Knocking in SI (Spark Ignition) engines is one of the most addressable problems. If not detected in early stages, it causes a severe damage to an SI engine. Various techniques have been proposed so far, in order to detect early knock symptoms. This paper presents a novel approach to detect knocking using technique of Artificial Intelligence. A four stroke, single cylinder engine is simulated using GT Power engine simulation software. Data is generated through simulation for both knock and no-knock conditions.

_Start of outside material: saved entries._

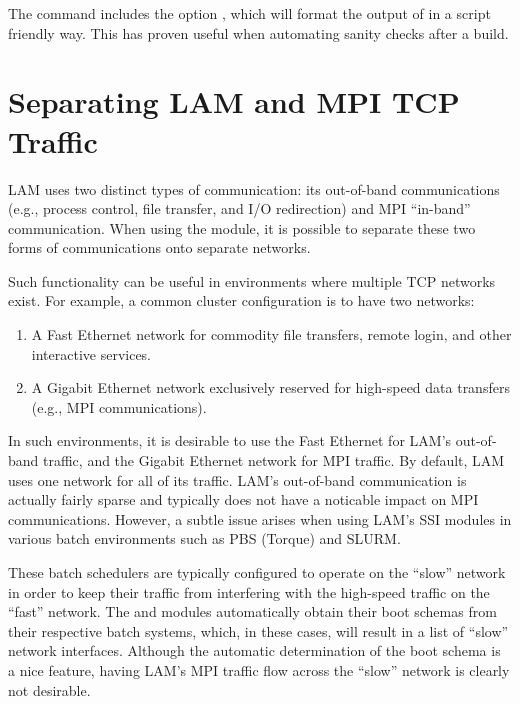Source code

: The  command includes the option ,
which will format the output of  in a script friendly
way.  This has proven useful when automating sanity checks after a
build.



\section{Separating LAM and MPI TCP Traffic}
\label{sec:postbuild:mpi_hostmap}


LAM uses two distinct types of communication: its out-of-band
communications (e.g., process control, file transfer, and I/O
redirection) and MPI ``in-band'' communication.  When using the
  module, it is possible to separate these two
forms of communications onto separate networks.  

Such functionality can be useful in environments where multiple TCP
networks exist.  For example, a common cluster configuration is to
have two networks:

\begin{enumerate}
\item A Fast Ethernet network for commodity file transfers, remote
  login, and other interactive services.

\item A Gigabit Ethernet network exclusively reserved for high-speed
  data transfers (e.g., MPI communications).
\end{enumerate}

In such environments, it is desirable to use the Fast Ethernet for
LAM's out-of-band traffic, and the Gigabit Ethernet network for MPI
traffic.  By default, LAM uses one network for all of its traffic.
LAM's out-of-band communication is actually fairly sparse and
typically does not have a noticable impact on MPI communications.
However, a subtle issue arises when using LAM's  SSI
modules in various batch environments such as PBS (Torque) and SLURM.

These batch schedulers are typically configured to operate on the
``slow'' network in order to keep their traffic from interfering with
the high-speed traffic on the ``fast'' network.  The  and
 modules automatically obtain their boot schemas from
their respective batch systems, which, in these cases, will result in
a list of ``slow'' network interfaces.  Although the automatic
determination of the boot schema is a nice feature, having LAM's MPI
traffic flow across the ``slow'' network is clearly not desirable.

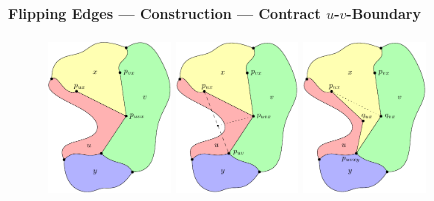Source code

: \documentclass[t,18pt]{beamer}
\newcommand{\emdash}{---}
\begin{document}
\begin{frame}[c]
  \frametitle{}
  \framesubtitle{Flipping Edges \emdash{} Construction \emdash{} Contract $u$-$v$-Boundary}
  \begin{figure}
    \includegraphics[width=3.25cm]{../Thesis/Resources/FlipEdge-ContractBoundaryAbove-1.pdf}
    \quad
    \includegraphics[width=3.25cm]{../Thesis/Resources/FlipEdge-ContractBoundaryAbove-2.pdf}
    \quad
    \includegraphics[width=3.25cm]{../Thesis/Resources/FlipEdge-ContractBoundaryAbove-3.pdf}
  \end{figure}
\end{frame}
\end{document}
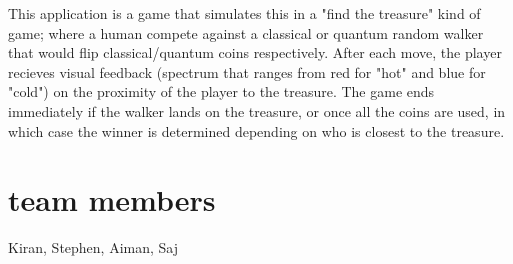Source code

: \documentclass[11pt]{article}
\begin{document}
This application is a game that simulates this in a "find the treasure" kind of game; where a human compete against a classical or quantum random walker  that would flip classical/quantum coins respectively. After each move, the player recieves visual feedback (spectrum that ranges from red for "hot" and blue for "cold") on the proximity of the player to the treasure. The game ends immediately if the walker lands on the treasure, or once all the coins are used, in which case the winner is determined depending on who is closest to the treasure.

\section{team members}
\label{sec-2}
Kiran, Stephen, Aiman, Saj
\end{document}
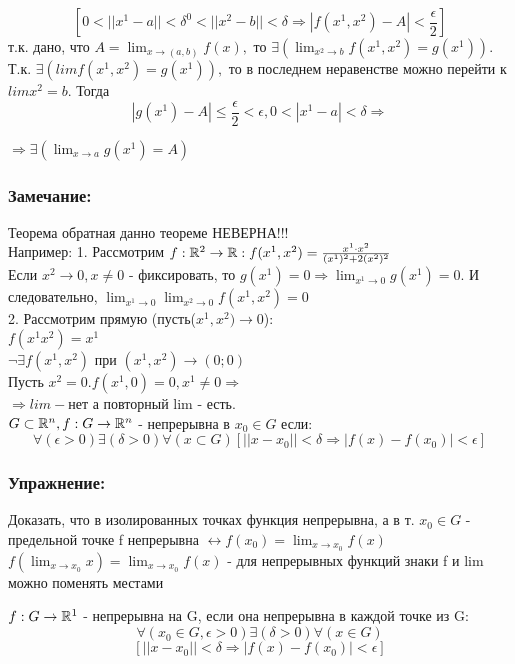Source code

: $$
[0<||x^1-a||<\delta ^ 0<||x^2-b||<\delta\Rightarrow|f(x^1,x^2)-A|<\frac{\epsilon}{2}]
$$
т.к. дано, что $A=\lim_{x\to(a,b)}f(x),$ то $\exists(\lim_{x^2\to b}f(x^1,x^2)=g(x^1)).$
\\
Т.к. $\exists(lim f(x^1,x^2)=g(x^1)),$ то в последнем неравенстве можно перейти к $lim x^2=b.$ Тогда
$$
|g(x^1)-A|\le\frac{\epsilon}{2}<\epsilon, 0<|x^1-a|<\delta\Rightarrow
$$

$\Rightarrow \exists(\lim_{x\to a}g(x^1)=A)$
\dokno

\subsubsection{Замечание:}
Теорема обратная данно теореме НЕВЕРНА!!!
\\
Например:
1. Рассмотрим $f:\mathbb{R}^2\to\mathbb{R}:f(x^1,x^2)=\frac{x^1\cdot x^2}{(x^1)^2+2(x^2)^2}$
\\
Если $x^2\to 0, x\ne 0$ - фиксировать, то $g(x^1)=0\Rightarrow \lim_{x^1\to 0}g(x^1)=0.$ И следовательно, $\lim_{x^1\to 0}\lim_{x^2\to 0}f(x^1,x^2)=0$
\\
2. Рассмотрим прямую (пусть($x^1,x^2)\to 0$):
\\
$f(x^1x^2)=x^1$
\\
$\neg\exists f(x^1,x^2)$ при $(x^1,x^2)\to(0;0)$
\\
Пусть $x^2=0. f(x^1,0)=0, x^1\ne 0\Rightarrow$
\\
$\Rightarrow lim - $нет а повторный lim - есть.
\\
$G\subset\mathbb{R}^n, f:G\to\mathbb{R}^n$ - непрерывна в $x_0\in G$ если:
$$
\forall(\epsilon>0)\exists(\delta>0)\forall(x\subset G)[||x-x_0||<\delta\Rightarrow |f(x)-f(x_0)|<\epsilon]
$$

\subsubsection{Упражнение:}
Доказать, что в изолированных точках функция непрерывна, а в т. $x_0\in G$ - предельной точке f непрерывна $\leftrightarrow f(x_0)=\lim_{x\to x_0}f(x)$
\\
$f(\lim_{x\to x_0}x)=\lim_{x\to x_0}f(x)$ - для непрерывных функций знаки f и lim можно поменять местами

\begin{opred}
$f:G\to\mathbb{R}^1$ - непрерывна на G, если она непрерывна в каждой точке из G:
$$
\forall(x_0\in G, \epsilon>0)\exists(\delta>0)\forall(x\in G)
$$
$$
[||x-x_0||<\delta\Rightarrow|f(x)-f(x_0)|<\epsilon]
$$

\end{opred}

A CMAC (Cerebellar Model Articulation Controller) based neural network is then applied as an AI (Artificial Intelligence) tool to distinguish between knock and no-knock conditions. The results show a promising future for CMAC neural networks as a technique to detect knocking in SI engines.
基于CMAC神经网络的火花点火发动机爆震检测
在SI(火花点火)发动机爆震是最容易解决的问题之一。如果在早期阶段未发现,则会对SI引擎造成严重损坏。到目前为止,已经提出了各种技术,以检测早期的敲击症状。本文提出了一种利用人工智能技术进行敲击检测的新方法。利用GT Power发动机仿真软件对一台四冲程单缸发动机进行了仿真。通过模拟产生了爆震和无爆震两种情况的数据。然后将基于CMAC(小脑模型发音控制器)的神经网络作为AI(人工智能)工具应用于区分撞击和非撞击情况。结果表明,CMAC神经网络作为一种检测发动机爆震的技术具有广阔的应用前景。
本文章由计算机程序翻译,如有差异,请以英文原文为准。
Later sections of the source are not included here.